By Ingrid Lunden
Image Credits: Angela Bax / EyeEm / Getty Images
Cross-border remittances — when people living and working abroad send money back home to friends and family — continues to be a huge part of how those living in developing countries, off the global financial grid, can be helped. The World Bank estimates that some $589 billion will be sent this way 2021, according to research from the World Bank, up 7.3% on 2020, as parts of the global economy started to claw back growth after a tough 2020 due to Covid-19.
In one development of that theme, today, Taptap Send — one of the startups building tools to manage these money transfers — is announcing $65 million in growth funding as it continues its mission to enable remittances specifically to the most overlooked countries.
The company’s hook is that it charges no fee for the transfer (it makes its cut via foreign exchange rates), and believes that its service is the easiest on the market to use, and it integrates with whatever mobile money wallets are already being used locally, meaning recipients do not have to add anything extra to their devices, or learn any new techniques, to be able to receive money via the service. At a time when the global economy has been under pressure, Taptap Send saw business grow eight-fold, the company said.
The Series B is being led by Spark Capital, with participation also from Unbound, Reid Hoffman and Canaan Partners (both of which led its previous round, a $13.4 million Series A earlier this year), Slow Ventures, Breyer Capital, Wamda Capital, Flourish Ventures, and additional unnamed investors from the Middle East, Africa, Asia and Latin America. The company has now raised more than $80 million, and while it is not disclosing its valuation, PitchBook data notes that it is $715 million as of this round (which appears to have closed earlier in the year).
There are dozens, maybe even hundreds, of companies playing in the cross-border remittances field, from incumbents like Western Union through a myriad of tech players, some of which have gone public and some of which remain privately held. Taptap Send believes that its unique place in the market is that it has built not just the easiest, but the most reliable system to initiate, manage and receive those transfers.
“It’s quite easy to say remittances are crowded, but you could have said that for social networking or videoconferencing before TikTok or Zoom came along,” said Michael Faye, the CEO who co-founded the company with Paul Niehaus. “Remittances are a deceptively simple product on the surface, with an exceedingly complicated execution under the hood. There are 1,000 parts to get right and when you do you can deliver more value to users via price, speed and reliability.” He notes that a lot of the remittance services have been less than reliable, another area to improve for those looking to be more competitive.
“Remittances is one of the most sensitive things a person buys. It’s not like a shirt that you can touch and feel,” he said. “In remittances you are entering payment information and waiting and hoping that the money is getting to someone who likely needs it quite urgently. You need to have the utmost trust to take that money and send to someone else.”

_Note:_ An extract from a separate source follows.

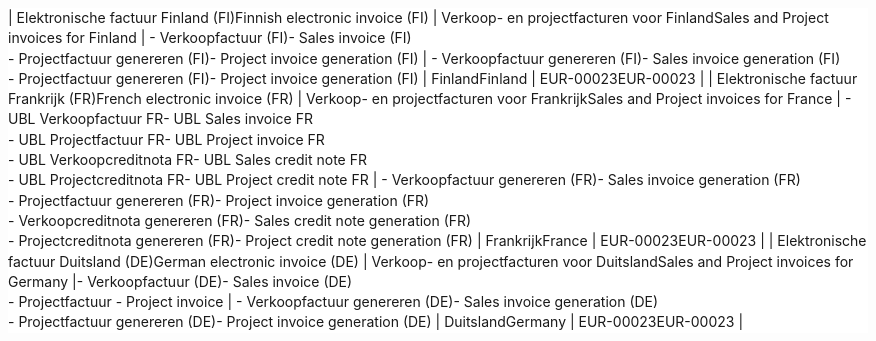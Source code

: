 | <span data-ttu-id="aa1a8-349">Elektronische factuur Finland (FI)</span><span class="sxs-lookup"><span data-stu-id="aa1a8-349">Finnish electronic invoice (FI)</span></span>   | <span data-ttu-id="aa1a8-350">Verkoop- en projectfacturen voor Finland</span><span class="sxs-lookup"><span data-stu-id="aa1a8-350">Sales and Project invoices for Finland</span></span>      | <span data-ttu-id="aa1a8-351">- Verkoopfactuur (FI)</span><span class="sxs-lookup"><span data-stu-id="aa1a8-351">- Sales invoice (FI)</span></span> <br><span data-ttu-id="aa1a8-352">- Projectfactuur genereren (FI)</span><span class="sxs-lookup"><span data-stu-id="aa1a8-352">- Project invoice generation (FI)</span></span>                                                          | <span data-ttu-id="aa1a8-353">- Verkoopfactuur genereren (FI)</span><span class="sxs-lookup"><span data-stu-id="aa1a8-353">- Sales invoice generation (FI)</span></span> <br><span data-ttu-id="aa1a8-354">- Projectfactuur genereren (FI)</span><span class="sxs-lookup"><span data-stu-id="aa1a8-354">- Project invoice generation (FI)</span></span>                                                                                           | <span data-ttu-id="aa1a8-355">Finland</span><span class="sxs-lookup"><span data-stu-id="aa1a8-355">Finland</span></span>         | <span data-ttu-id="aa1a8-356">EUR-00023</span><span class="sxs-lookup"><span data-stu-id="aa1a8-356">EUR-00023</span></span>              |
| <span data-ttu-id="aa1a8-357">Elektronische factuur Frankrijk (FR)</span><span class="sxs-lookup"><span data-stu-id="aa1a8-357">French electronic invoice (FR)</span></span>    | <span data-ttu-id="aa1a8-358">Verkoop- en projectfacturen voor Frankrijk</span><span class="sxs-lookup"><span data-stu-id="aa1a8-358">Sales and Project invoices for France</span></span>    | <span data-ttu-id="aa1a8-359">- UBL Verkoopfactuur FR</span><span class="sxs-lookup"><span data-stu-id="aa1a8-359">- UBL Sales invoice FR</span></span> <br> <span data-ttu-id="aa1a8-360">- UBL Projectfactuur FR</span><span class="sxs-lookup"><span data-stu-id="aa1a8-360">- UBL Project invoice FR</span></span> <br> <span data-ttu-id="aa1a8-361">- UBL Verkoopcreditnota FR</span><span class="sxs-lookup"><span data-stu-id="aa1a8-361">- UBL Sales credit note FR</span></span> <br><span data-ttu-id="aa1a8-362">- UBL Projectcreditnota FR</span><span class="sxs-lookup"><span data-stu-id="aa1a8-362">- UBL   Project credit note FR</span></span> | <span data-ttu-id="aa1a8-363">- Verkoopfactuur genereren (FR)</span><span class="sxs-lookup"><span data-stu-id="aa1a8-363">- Sales invoice generation (FR)</span></span> <br> <span data-ttu-id="aa1a8-364">- Projectfactuur genereren (FR)</span><span class="sxs-lookup"><span data-stu-id="aa1a8-364">- Project invoice generation (FR)</span></span> <br><span data-ttu-id="aa1a8-365">- Verkoopcreditnota genereren (FR)</span><span class="sxs-lookup"><span data-stu-id="aa1a8-365">- Sales credit note generation (FR)</span></span> <br><span data-ttu-id="aa1a8-366">- Projectcreditnota genereren (FR)</span><span class="sxs-lookup"><span data-stu-id="aa1a8-366">- Project credit note generation (FR)</span></span>         | <span data-ttu-id="aa1a8-367">Frankrijk</span><span class="sxs-lookup"><span data-stu-id="aa1a8-367">France</span></span>          | <span data-ttu-id="aa1a8-368">EUR-00023</span><span class="sxs-lookup"><span data-stu-id="aa1a8-368">EUR-00023</span></span>              |
| <span data-ttu-id="aa1a8-369">Elektronische factuur Duitsland (DE)</span><span class="sxs-lookup"><span data-stu-id="aa1a8-369">German electronic invoice (DE)</span></span>    | <span data-ttu-id="aa1a8-370">Verkoop- en projectfacturen voor Duitsland</span><span class="sxs-lookup"><span data-stu-id="aa1a8-370">Sales and Project invoices for Germany</span></span>      |<span data-ttu-id="aa1a8-371">- Verkoopfactuur (DE)</span><span class="sxs-lookup"><span data-stu-id="aa1a8-371">- Sales invoice (DE)</span></span> <br> <span data-ttu-id="aa1a8-372">- Projectfactuur <DE></span><span class="sxs-lookup"><span data-stu-id="aa1a8-372">- Project invoice <DE></span></span>                                                                     | <span data-ttu-id="aa1a8-373">- Verkoopfactuur genereren (DE)</span><span class="sxs-lookup"><span data-stu-id="aa1a8-373">- Sales invoice generation (DE)</span></span> <br><span data-ttu-id="aa1a8-374">- Projectfactuur genereren (DE)</span><span class="sxs-lookup"><span data-stu-id="aa1a8-374">- Project invoice generation (DE)</span></span>                                                                                           | <span data-ttu-id="aa1a8-375">Duitsland</span><span class="sxs-lookup"><span data-stu-id="aa1a8-375">Germany</span></span>         | <span data-ttu-id="aa1a8-376">EUR-00023</span><span class="sxs-lookup"><span data-stu-id="aa1a8-376">EUR-00023</span></span>              |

The founders have arrived at their understanding of the market based on a long history in the field, having previously founded GiveDirectly (for charitable cross-border transfers) and Segovia (focused on B2B transfers). Segovia was acquired by Crown Agents Bank in 2019, and theoretically the product of Taptap Send was spun out from that ahead of the deal.
Taptap Send has been steadily growing and adding more countries to its list of served markets. It currently covers some 20 countries for receiving money, some of the very poorest and/or least developed places in the world including Bangladesh, Cameroon, DRC, Ethiopia, Kenya, Madagascar, Morocco, Nepal, Nigeria, Pakistan, Republic of the Congo, Sri Lanka, Vietnam, Côte d’Ivoire, Ghana, Guinea, Mali, Senegal and Zambia.
Its growth, as with many other remittance providers, has been predicated on the rapid rise of mobile technology, and the fact that even in the poorest communities, people will have handsets that can be used to initiate transfers and act as proxy-bank accounts, even if they are not smartphones.
“The change has been profound, and the number of countries where these domestic wallets are popping up around the world is shifting dramatically,” Faye said.
The company was attractive to investors in part because of its growth during what has been a challenging time for the industry, and in part because of the team and its ethos of bringing financial inclusion tools to as wide a swathe of the developing world as possible.
We’ve looked at a lot of fintech companies in the space, and think Taptap’s team and community-led approach are best in class,” said investor James Kuklinski of Spark Capital in a statement. “We couldn’t be more excited to be joining them on our mission to bring low-cost, accessible, cross-border financial products to underserved diaspora populations around the world.”
“I invest for scaled global impact and team, and Taptap is among the best combinations I’ve seen, ” added Reid Hoffman.